The beat side seems pretty plausible given the likely strength in the key handset division. The raise may be more difficult as concerns abound about a deceleration in the RAZR, sell-through on the Q, and the general health of the mobile devices business. Additionally, MOT is not expected to ship new models until the 4Q even though new model announcement have been coming steadily and more could be ahead at the company’s annual analyst meeting next week.
MOT shares look cheap at 14.6 times 2006 estimated EPS. When adjusting for over $4 in net cash on the balance sheet with more on the way, the stock looks even cheaper. However, MOT shares need momentum on handsets and margins and a better outlook for its network business. Overall, I see the bar as low enough to beat for the 2Q and the rest of 2006, so I remain long going into the quarter despite what feels like a higher risk profile.

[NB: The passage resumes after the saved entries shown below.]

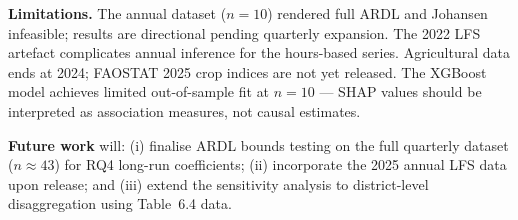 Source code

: \documentclass[sigconf]{acmart}
\begin{document}
\textbf{Limitations.} The annual dataset ($n{=}10$) rendered full ARDL and
Johansen infeasible; results are directional pending quarterly expansion.
The 2022 LFS artefact complicates annual inference for the hours-based
series. Agricultural data ends at 2024; FAOSTAT 2025 crop indices are
not yet released. The XGBoost model achieves limited out-of-sample fit at
$n{=}10$ --- SHAP values should be interpreted as association measures,
not causal estimates.

\textbf{Future work} will: (i) finalise ARDL bounds testing on the full
quarterly dataset ($n{\approx}43$) for RQ4 long-run coefficients;
(ii) incorporate the 2025 annual LFS data upon release; and (iii) extend
the sensitivity analysis to district-level disaggregation using
Table~6.4 data.



\end{document}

For 2Q, consensus is calling for EPS of 31 cents on revenues of $10.27 billion….
The closely watched handset division is expected to ship 48 million units and show margins just north of 11%. I have seen at least one estimate for 50 million handsets. ASPs for handsets are projected in the upper $130s, down from $145 last quarter. RAZRs contain to ship in quantity while the Q had initial shipments in the quarter and MOT continues to attack the emerging markets with low cost handsets. Low-end phones reduce ASP and margin so that is something to watch. Margins also are feeling pressure from infrastructure build to reach emerging markets and a loss of royalty revenues. Also of note will be sell-through of the Q and comments on future shipment levels.
It looks like most analysts have adjusted for the divestiture of the automotive business but that could still cause some confusion when analyzing the reported numbers. Getting rid of this business will help future growth and margin performance.
MOT’s Networks division has been a real disaster in the eyes of analysts with 5 straight quarters of sequential declines in revenue. Loss of iDen revenue as Spring Nextel upgrades its network remains an issue.
Connected Home should continue to perform well as MOT is delivering lots of set tops to the cable industry which is enjoying high growth in subscriber units for telephony, digital cable, and high speed internet.